The verdict was a general one of guilty. Held, that as other counts ia the-indictment were good, the conviction must be sustained even if the counts demurred to were defective.
The ordinary common-law counts for murder are still sufficient as a plead- . ing to sustain a conviction.
(Argued March 25, 1886 ;
decided April 13, 1886.)
Appeal from judgment of the General Term of the Supreme Court, in the third judicial department, entered upon an order made the fourth Tuesday of January, 1886, which affirmed a judgment of the Court of Oyer and Terminer in and for the county of Ulster, convicting the defendant of the crime of murder, and affirming an order overruling a demurrer to three counts of the indictment herein.
The material facts are stated in the opinion.

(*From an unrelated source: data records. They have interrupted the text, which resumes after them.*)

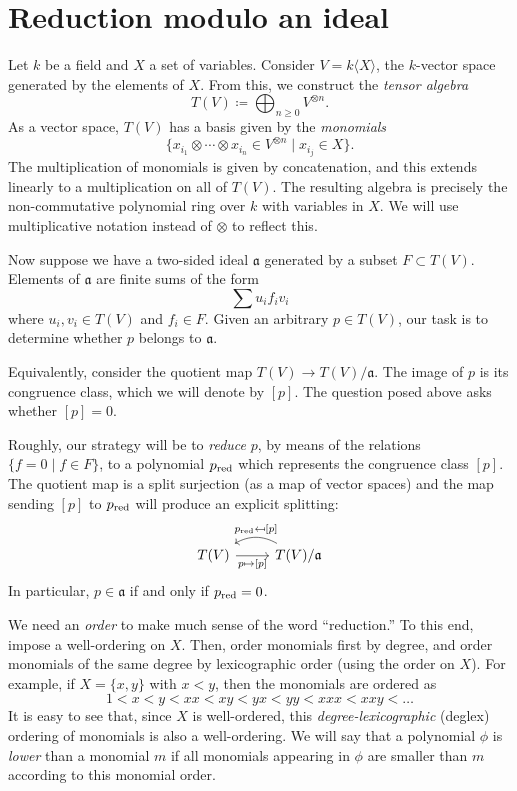 \section{Reduction modulo an ideal}\label{sec:grobner-theorem}
Let $k$ be a field and $X$ a set of variables. Consider $V = k\langle X \rangle$, the $k$-vector space generated by the elements of $X$. From this, we construct the \emph{tensor algebra}
\[
	T(V) \coloneqq \bigoplus_{n\geq 0} V^{\otimes n}.
\]
As a vector space, $T(V)$ has a basis given by the \emph{monomials}
\[
	\{x_{i_1}\otimes \cdots \otimes x_{i_n} \in V^{\otimes n} \mid x_{i_j} \in X\}.
\]
The multiplication of monomials is given by concatenation, and this extends linearly to a multiplication on all of $T(V)$. The resulting algebra is precisely the non-commutative polynomial ring over $k$ with variables in $X$. We will use multiplicative notation instead of $\otimes$ to reflect this.

Now suppose we have a two-sided ideal $\mathfrak{a}$ generated by a subset $F\subset T(V)$. Elements of $\mathfrak{a}$ are finite sums of the form
\[
	\sum u_i f_i v_i
\]
where $u_i, v_i \in T(V)$ and $f_i \in F$.
Given an arbitrary $p\in T(V)$, our task is to determine whether $p$ belongs to $\mathfrak{a}$.

Equivalently, consider the quotient map $T(V) \to T(V)/\mathfrak{a}$. The image of $p$ is its congruence class, which we will denote by $[p]$. The question posed above asks whether $[p]=0$.

Roughly, our strategy will be to \emph{reduce} $p$, by means of the relations $\{f=0 \mid f\in F\}$, to a polynomial $p_{\mathrm{red}}$ which represents the congruence class $[p]$. The quotient map is a split surjection (as a map of vector spaces) and the map sending $[p]$ to $p_{\mathrm{red}}$ will produce an explicit splitting:
\[\begin{tikzcd}
	T(V) \arrow[r, "p \mapsto {[p]}",swap] & \arrow[l,bend right, swap," p_\red \mapsfrom {[p]}"] T(V)/\mathfrak{a}
\end{tikzcd}\]
In particular, $p \in \mathfrak{a}$ if and only if $p_{\mathrm{red}} = 0$.

We need an \emph{order} to make much sense of the word ``reduction.'' To this end, impose a well-ordering on $X$. Then, order monomials first by degree, and order monomials of the same degree by lexicographic order (using the order on $X$). For example, if $X = \{x,y\}$ with $x < y$, then the monomials are ordered as
\[
	1 < x < y < xx < xy < yx < yy < xxx < xxy < \ldots
\]
It is easy to see that, since $X$ is well-ordered, this \emph{degree-lexicographic} (deglex) ordering of monomials is also a well-ordering. We will say that a polynomial $\phi$ is \emph{lower} than a monomial $m$ if all monomials appearing in $\phi$ are smaller than $m$ according to this monomial order.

William Lounsbery for appellant.
The indictment was insufficient. It should have described the act so that the facts pleaded would lead to the guilt of the crime as a conclusion. (Code of Crim. Pro., § 275, subd. 2; id., § 183; Penal Code, § 528.) The indictment was defective as it does not allege an appropriation of the goods, with felonious intent, to the use of the defendant or of any other person other than the owner. (Archbold’s Crim. Pl. 366; McCourt v. People, 64 N. Y. 583.) The acts charged in the indictment do not constitute larceny in the first or second degree. (Penal Code, §§ 528, 530, 531.)
A. T. Clearwater for respondent.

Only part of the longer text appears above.